The conditions predicted by these findings are opposite to recent decades, when increasing precipitation has outpaced warming and led to more aquatic nitrogen pollution. Understanding the relative roles of changes in temperature and rainfall is critical for designing water quality management strategies that are robust to climate change while ensuring sustainable food and water supplies.
Human activity has completely altered how nitrogen moves through the planet’s aquatic, terrestrial, and atmospheric systems. Nitrogen from fertilizer washes into waterways and, in excess, can lead to toxin-producing algal blooms or low-oxygen dead zones called hypoxia. Over the past several summers, large algal blooms in lake and coastal regions across the United States have received extensive news coverage.
Carnegie’s Anna Michalak and her team have spent the last decade studying how climate change will affect nitrogen runoff and the subsequent risks posed to water quality. One of the biggest questions for those working to understand and prevent serious water quality impairments is the balance between how changes in temperature and changes in precipitation will affect nitrogen pollution’s ability to get into at-risk waterways.
“The complex soil and aquatic systems through which nitrogen travels, the chemical transformations it undergoes along the way, and the various ways in which changes in temperature and precipitation will affect these processes make nutrient management a big challenge,” Zhao explained.
For example, average and extreme precipitation affects how much nitrogen runs off the land and into waterways, as well as how long it takes for the nitrogen to reach lakes or coastal zones, where it can eventually create dangerous conditions. Temperature also indirectly impacts how much nitrogen ends up in waterways, because warming temperatures increase evaporation, preventing it from going into streams. Temperature also affects how nitrogen interacts with microbial life in the soil and sediment, potentially trapping it there or altering its course.
“Although the impacts of climate change-induced shifts in precipitation patterns have been explored, the effect of temperature increases on the movement of nitrogen into rivers has not been quantified at continental scales until now due to a lack of available data,” Zhao added.
Zhao, Michalak, and their Carnegie colleagues Julian Merder and Tristan Ballard analyzed several decades of data tracking nitrogen’s movement through river systems across the continental United States and used it to project future trajectories for nitrogen movement under climate change scenarios. They determined that rising temperatures will likely offset, or even decrease, the amount of excess nitrogen flushed into rivers for the majority of the U.S., despite a predicted uptick in precipitation.

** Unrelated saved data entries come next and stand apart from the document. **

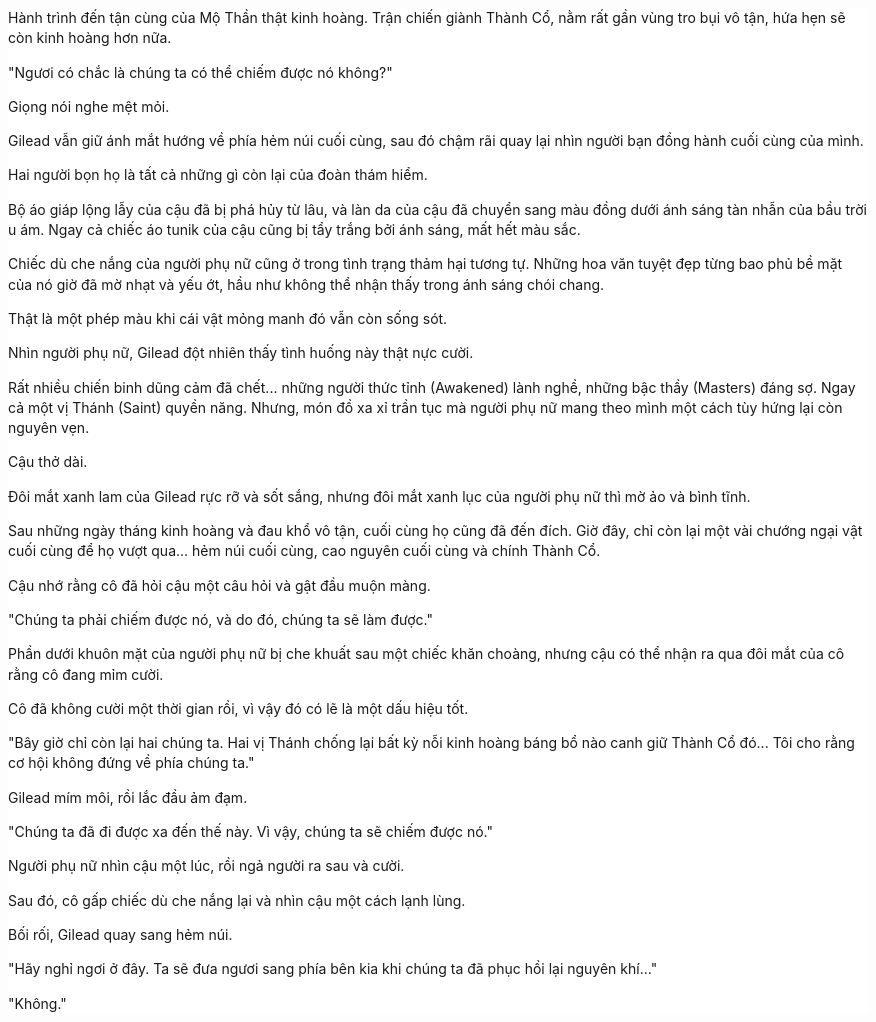 Hành trình đến tận cùng của Mộ Thần thật kinh hoàng. Trận chiến giành Thành Cổ, nằm rất gần vùng tro bụi vô tận, hứa hẹn sẽ còn kinh hoàng hơn nữa.

"Ngươi có chắc là chúng ta có thể chiếm được nó không?"

Giọng nói nghe mệt mỏi.

Gilead vẫn giữ ánh mắt hướng về phía hẻm núi cuối cùng, sau đó chậm rãi quay lại nhìn người bạn đồng hành cuối cùng của mình.

Hai người bọn họ là tất cả những gì còn lại của đoàn thám hiểm.

Bộ áo giáp lộng lẫy của cậu đã bị phá hủy từ lâu, và làn da của cậu đã chuyển sang màu đồng dưới ánh sáng tàn nhẫn của bầu trời u ám. Ngay cả chiếc áo tunik của cậu cũng bị tẩy trắng bởi ánh sáng, mất hết màu sắc.

Chiếc dù che nắng của người phụ nữ cũng ở trong tình trạng thảm hại tương tự. Những hoa văn tuyệt đẹp từng bao phủ bề mặt của nó giờ đã mờ nhạt và yếu ớt, hầu như không thể nhận thấy trong ánh sáng chói chang.

Thật là một phép màu khi cái vật mỏng manh đó vẫn còn sống sót.

Nhìn người phụ nữ, Gilead đột nhiên thấy tình huống này thật nực cười.

Rất nhiều chiến binh dũng cảm đã chết... những người thức tỉnh (Awakened) lành nghề, những bậc thầy (Masters) đáng sợ. Ngay cả một vị Thánh (Saint) quyền năng. Nhưng, món đồ xa xỉ trần tục mà người phụ nữ mang theo mình một cách tùy hứng lại còn nguyên vẹn.

Cậu thở dài.

Đôi mắt xanh lam của Gilead rực rỡ và sốt sắng, nhưng đôi mắt xanh lục của người phụ nữ thì mờ ảo và bình tĩnh.

Sau những ngày tháng kinh hoàng và đau khổ vô tận, cuối cùng họ cũng đã đến đích. Giờ đây, chỉ còn lại một vài chướng ngại vật cuối cùng để họ vượt qua... hẻm núi cuối cùng, cao nguyên cuối cùng và chính Thành Cổ.

Cậu nhớ rằng cô đã hỏi cậu một câu hỏi và gật đầu muộn màng.

"Chúng ta phải chiếm được nó, và do đó, chúng ta sẽ làm được."

Phần dưới khuôn mặt của người phụ nữ bị che khuất sau một chiếc khăn choàng, nhưng cậu có thể nhận ra qua đôi mắt của cô rằng cô đang mỉm cười.

Cô đã không cười một thời gian rồi, vì vậy đó có lẽ là một dấu hiệu tốt.

"Bây giờ chỉ còn lại hai chúng ta. Hai vị Thánh chống lại bất kỳ nỗi kinh hoàng báng bổ nào canh giữ Thành Cổ đó... Tôi cho rằng cơ hội không đứng về phía chúng ta."

Gilead mím môi, rồi lắc đầu ảm đạm.

"Chúng ta đã đi được xa đến thế này. Vì vậy, chúng ta sẽ chiếm được nó."

Người phụ nữ nhìn cậu một lúc, rồi ngả người ra sau và cười.

Sau đó, cô gấp chiếc dù che nắng lại và nhìn cậu một cách lạnh lùng.

Bối rối, Gilead quay sang hẻm núi.

"Hãy nghỉ ngơi ở đây. Ta sẽ đưa ngươi sang phía bên kia khi chúng ta đã phục hồi lại nguyên khí..."

"Không."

These findings are counter to recent decades, when precipitation was the dominant factor over temperature in determining the amount of nitrogen that built up in U.S. waterways. Zhao, Michalak, and their colleagues say that this work forms a critical baseline for future research on the interplay between the nitrogen cycle and climate change.

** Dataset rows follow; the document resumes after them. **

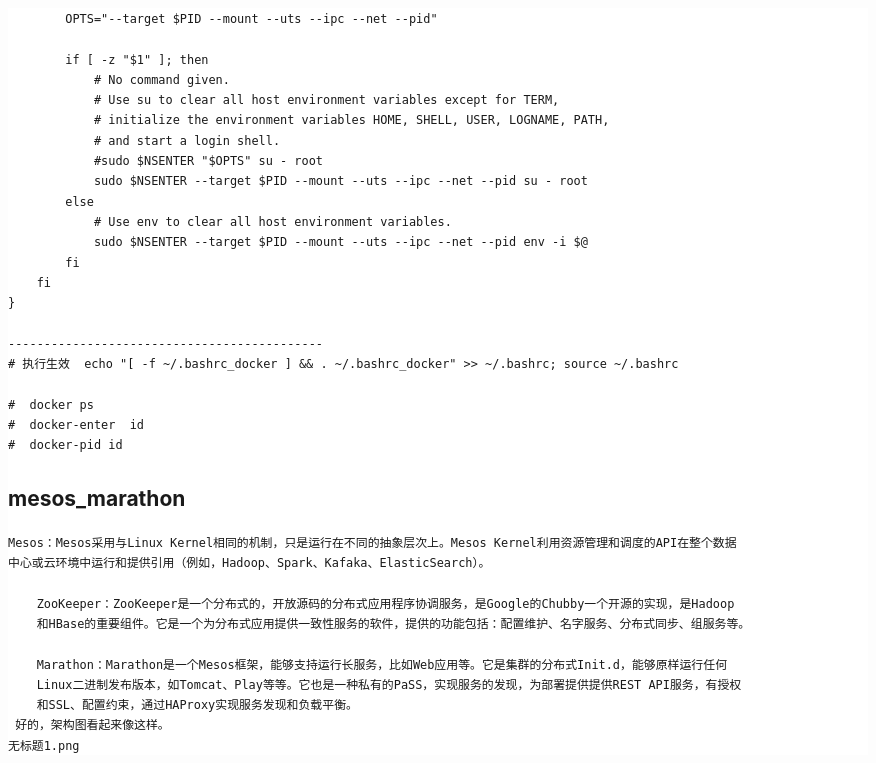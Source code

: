             OPTS="--target $PID --mount --uts --ipc --net --pid"

            if [ -z "$1" ]; then
                # No command given.
                # Use su to clear all host environment variables except for TERM,
                # initialize the environment variables HOME, SHELL, USER, LOGNAME, PATH,
                # and start a login shell.
                #sudo $NSENTER "$OPTS" su - root
                sudo $NSENTER --target $PID --mount --uts --ipc --net --pid su - root
            else
                # Use env to clear all host environment variables.
                sudo $NSENTER --target $PID --mount --uts --ipc --net --pid env -i $@
            fi
        fi
    }

    --------------------------------------------
    # 执行生效  echo "[ -f ~/.bashrc_docker ] && . ~/.bashrc_docker" >> ~/.bashrc; source ~/.bashrc

    #  docker ps
    #  docker-enter  id
    #  docker-pid id




## mesos_marathon
    Mesos：Mesos采用与Linux Kernel相同的机制，只是运行在不同的抽象层次上。Mesos Kernel利用资源管理和调度的API在整个数据
    中心或云环境中运行和提供引用（例如，Hadoop、Spark、Kafaka、ElasticSearch）。

        ZooKeeper：ZooKeeper是一个分布式的，开放源码的分布式应用程序协调服务，是Google的Chubby一个开源的实现，是Hadoop
        和HBase的重要组件。它是一个为分布式应用提供一致性服务的软件，提供的功能包括：配置维护、名字服务、分布式同步、组服务等。

        Marathon：Marathon是一个Mesos框架，能够支持运行长服务，比如Web应用等。它是集群的分布式Init.d，能够原样运行任何
        Linux二进制发布版本，如Tomcat、Play等等。它也是一种私有的PaSS，实现服务的发现，为部署提供提供REST API服务，有授权
        和SSL、配置约束，通过HAProxy实现服务发现和负载平衡。
     好的，架构图看起来像这样。
    无标题1.png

“Our research illustrates the complex, and sometimes surprising, ways that climate change affects our planet’s dynamic systems,” Michalak concluded. “Untangling the various factors that are altering the climate change impacts on water quality will help farmers, land managers, and policymakers to pursue the best possible strategies for ensuring that we safeguard water quality, while simultaneously ensuring sustainable food production and water supply.”